====== RECORDS PROVIDED ======

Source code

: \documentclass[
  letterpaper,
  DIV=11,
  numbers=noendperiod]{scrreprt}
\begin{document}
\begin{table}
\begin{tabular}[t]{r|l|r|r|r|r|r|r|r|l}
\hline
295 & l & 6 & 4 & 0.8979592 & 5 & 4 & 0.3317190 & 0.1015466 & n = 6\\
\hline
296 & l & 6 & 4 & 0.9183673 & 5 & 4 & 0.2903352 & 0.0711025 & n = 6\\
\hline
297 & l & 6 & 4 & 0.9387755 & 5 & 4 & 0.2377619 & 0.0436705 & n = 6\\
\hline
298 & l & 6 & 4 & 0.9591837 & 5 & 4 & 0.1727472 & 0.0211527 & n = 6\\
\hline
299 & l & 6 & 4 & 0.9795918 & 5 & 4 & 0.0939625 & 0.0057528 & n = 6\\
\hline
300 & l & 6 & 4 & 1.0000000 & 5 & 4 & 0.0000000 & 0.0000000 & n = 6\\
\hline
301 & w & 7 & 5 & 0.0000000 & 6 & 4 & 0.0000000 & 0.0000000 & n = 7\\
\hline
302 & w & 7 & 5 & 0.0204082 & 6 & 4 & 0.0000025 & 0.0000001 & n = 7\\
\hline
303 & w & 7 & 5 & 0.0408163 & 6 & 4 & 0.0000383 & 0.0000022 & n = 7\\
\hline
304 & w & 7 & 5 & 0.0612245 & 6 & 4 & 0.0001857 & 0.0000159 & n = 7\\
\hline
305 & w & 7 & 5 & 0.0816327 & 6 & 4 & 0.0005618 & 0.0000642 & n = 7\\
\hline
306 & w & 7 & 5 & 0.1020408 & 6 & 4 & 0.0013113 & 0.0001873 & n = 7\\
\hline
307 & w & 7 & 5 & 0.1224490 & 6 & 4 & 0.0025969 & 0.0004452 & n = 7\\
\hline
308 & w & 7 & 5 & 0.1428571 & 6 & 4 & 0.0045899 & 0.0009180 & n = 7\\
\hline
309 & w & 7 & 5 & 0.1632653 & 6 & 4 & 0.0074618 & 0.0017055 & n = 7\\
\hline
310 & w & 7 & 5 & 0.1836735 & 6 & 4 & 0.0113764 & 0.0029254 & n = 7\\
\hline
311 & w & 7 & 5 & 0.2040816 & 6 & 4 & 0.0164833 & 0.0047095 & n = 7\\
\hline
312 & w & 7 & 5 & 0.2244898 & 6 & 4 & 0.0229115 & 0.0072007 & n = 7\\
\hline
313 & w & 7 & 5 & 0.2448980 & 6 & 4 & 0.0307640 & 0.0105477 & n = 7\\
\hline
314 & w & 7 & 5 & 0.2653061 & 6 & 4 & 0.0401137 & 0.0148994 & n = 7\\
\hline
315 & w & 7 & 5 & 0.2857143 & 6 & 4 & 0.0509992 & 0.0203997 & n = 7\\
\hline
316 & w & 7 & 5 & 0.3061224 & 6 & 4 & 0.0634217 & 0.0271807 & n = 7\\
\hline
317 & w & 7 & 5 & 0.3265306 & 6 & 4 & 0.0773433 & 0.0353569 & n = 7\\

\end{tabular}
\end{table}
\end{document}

======

ACTIVITY
Please make an exact copy of every record, leaving nothing out.

RESPONSE TO THIS EXERCISE
Source code

: \documentclass[
  letterpaper,
  DIV=11,
  numbers=noendperiod]{scrreprt}
\begin{document}
\begin{table}
\begin{tabular}[t]{r|l|r|r|r|r|r|r|r|l}
\hline
295 & l & 6 & 4 & 0.8979592 & 5 & 4 & 0.3317190 & 0.1015466 & n = 6\\
\hline
296 & l & 6 & 4 & 0.9183673 & 5 & 4 & 0.2903352 & 0.0711025 & n = 6\\
\hline
297 & l & 6 & 4 & 0.9387755 & 5 & 4 & 0.2377619 & 0.0436705 & n = 6\\
\hline
298 & l & 6 & 4 & 0.9591837 & 5 & 4 & 0.1727472 & 0.0211527 & n = 6\\
\hline
299 & l & 6 & 4 & 0.9795918 & 5 & 4 & 0.0939625 & 0.0057528 & n = 6\\
\hline
300 & l & 6 & 4 & 1.0000000 & 5 & 4 & 0.0000000 & 0.0000000 & n = 6\\
\hline
301 & w & 7 & 5 & 0.0000000 & 6 & 4 & 0.0000000 & 0.0000000 & n = 7\\
\hline
302 & w & 7 & 5 & 0.0204082 & 6 & 4 & 0.0000025 & 0.0000001 & n = 7\\
\hline
303 & w & 7 & 5 & 0.0408163 & 6 & 4 & 0.0000383 & 0.0000022 & n = 7\\
\hline
304 & w & 7 & 5 & 0.0612245 & 6 & 4 & 0.0001857 & 0.0000159 & n = 7\\
\hline
305 & w & 7 & 5 & 0.0816327 & 6 & 4 & 0.0005618 & 0.0000642 & n = 7\\
\hline
306 & w & 7 & 5 & 0.1020408 & 6 & 4 & 0.0013113 & 0.0001873 & n = 7\\
\hline
307 & w & 7 & 5 & 0.1224490 & 6 & 4 & 0.0025969 & 0.0004452 & n = 7\\
\hline
308 & w & 7 & 5 & 0.1428571 & 6 & 4 & 0.0045899 & 0.0009180 & n = 7\\
\hline
309 & w & 7 & 5 & 0.1632653 & 6 & 4 & 0.0074618 & 0.0017055 & n = 7\\
\hline
310 & w & 7 & 5 & 0.1836735 & 6 & 4 & 0.0113764 & 0.0029254 & n = 7\\
\hline
311 & w & 7 & 5 & 0.2040816 & 6 & 4 & 0.0164833 & 0.0047095 & n = 7\\
\hline
312 & w & 7 & 5 & 0.2244898 & 6 & 4 & 0.0229115 & 0.0072007 & n = 7\\
\hline
313 & w & 7 & 5 & 0.2448980 & 6 & 4 & 0.0307640 & 0.0105477 & n = 7\\
\hline
314 & w & 7 & 5 & 0.2653061 & 6 & 4 & 0.0401137 & 0.0148994 & n = 7\\
\hline
315 & w & 7 & 5 & 0.2857143 & 6 & 4 & 0.0509992 & 0.0203997 & n = 7\\
\hline
316 & w & 7 & 5 & 0.3061224 & 6 & 4 & 0.0634217 & 0.0271807 & n = 7\\
\hline
317 & w & 7 & 5 & 0.3265306 & 6 & 4 & 0.0773433 & 0.0353569 & n = 7\\

\end{tabular}
\end{table}
\end{document}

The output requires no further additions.